CSRijt=αi+βGrowthjt-1+δXijt+γt+Uijt (1)

Peer effects

To analyze how the proportion of firms within the same industry affect the decision to engage in CSR for a particular firm in the same industry, we estimate equation 2, where αi and Xijt are defined as before. We further include year fixed effects (γ), and interest lies in θ and Θ.

CSRijt=αi+γt+θpfirms+Θpfirms2+δXijt+Uijt (2)

Labor force opinions

We exploit state-level variation in workers attitudes (towards specific issues) to assess if these attitudes influence the likelihood of firms to engage in (overall and thematic) CSR. We estimate equation 3 using a fixed effects LMP.
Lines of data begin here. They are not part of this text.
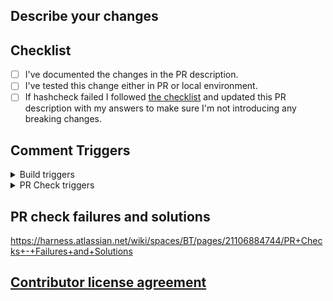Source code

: ## Describe your changes

## Checklist
- [ ] I've documented the changes in the PR description.
- [ ] I've tested this change either in PR or local environment.
- [ ] If hashcheck failed I followed [the checklist](https://harness.atlassian.net/wiki/spaces/DEL/pages/21016838831/PR+Codebasehash+Check+merge+checklist) and updated this PR description with my answers to make sure I'm not introducing any breaking changes.

## Comment Triggers
<details>
  <summary>Build triggers</summary>

- Feature build: `trigger feature-build`
- Immutable delegate `trigger publish-delegate`
</details>

<details>
  <summary>PR Check triggers</summary>

You can run multiple PR check triggers by comma separating them in a single comment. e.g. `trigger ti0, ti1`

- Compile: `trigger compile`
- CodeformatCheckstyle: `trigger checkstylecodeformat`
  - CodeFormat: `trigger codeformat`
  - Checkstyle: `trigger checkstyle`
- MessageMetadata: `trigger messagecheck`
- File-Permission-Check: `trigger checkpermission`
- Recency: `trigger recency`
- BuildNumberMetadata: `trigger buildnum`
- Trigger CommonChecks: `trigger commonchecks`
- PMD: `trigger pmd`
- Copyright Check: `trigger copyrightcheck`
- Feature Name Check: `trigger featurenamecheck`
- UnitTests-ALL: `trigger utAll`
- UnitTests-0: `trigger ut0`
- UnitTests-1: `trigger ut1`
- UnitTests-2: `trigger ut2`
- UnitTests-3: `trigger ut3`
- UnitTests-4: `trigger ut4`
- UnitTests-5: `trigger ut5`
- UnitTests-6: `trigger ut6`
- UnitTests-7: `trigger ut7`
- UnitTests-8: `trigger ut8`
- UnitTests-9: `trigger ut9`
- FunctionalTest1: `trigger ft1`
- FunctionalTest2: `trigger ft2`
- CodeBaseHash: `trigger codebasehash`
- CodeFormatCheckstyle: `trigger checkstylecodeformat`
- SonarScan: `trigger ss`
- GitLeaks: `trigger gitleaks`
- Trigger all Checks: `trigger smartchecks`
- Go Build: `trigger gobuild`
</details>

## PR check failures and solutions
https://harness.atlassian.net/wiki/spaces/BT/pages/21106884744/PR+Checks+-+Failures+and+Solutions


## [Contributor license agreement](https://github.com/harness/harness-core/blob/develop/CONTRIBUTOR_LICENSE_AGREEMENT.md)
CSRist=αi+δXist+ηDivst+λUnionsst+ρEnvst+γt+Uist (3)

Controls

Besides economic activity (measured here with the growth of value added), there are other factors that can influence CSR activities. We include these factors in the regression to control for their potential influence on CSR decisions. We consider several control variables (Xijt) related to the firm’s characteristics. The specialized literature on CSR always include these variables. They include firm size; return on assets interacted by the number of employees, as another measure of the firm’s size, advertising intensity, R&D expenses, and the Hirschman-Herfindahl Index (HHI).

According to Belu and Manescu (2013) firm size is relevant for economic performance. Bigger firms will have higher variation on profitability. Market structure is important for CSR since it affects CSR adoption decision (Bagnoli & Watts, 2003). Results can vary significantly depending on the market structure. If markets are competitive, monopolistic or oligopolistic market power enables some firms to always to earn unusual returns.

Return on Assets (ROA) is a profitability measure that expresses the amount of net income, plus interest payments, but before preferred dividend per unit of average current and last year’s assets (Belu & Manescu, 2013). We measure firm size as the number of employees of the firm in logs; advertising intensity is the log advertising expenses; R&D intensity is the log of R&D expenses. We define the Hirschman-Herfindahl Index for each industry at the six-digit NAICS code level. Computed by adding the square of the market share of all players operating in an industry in a year.8 As displayed in Table 2, the control variables have values similar to the existing literature.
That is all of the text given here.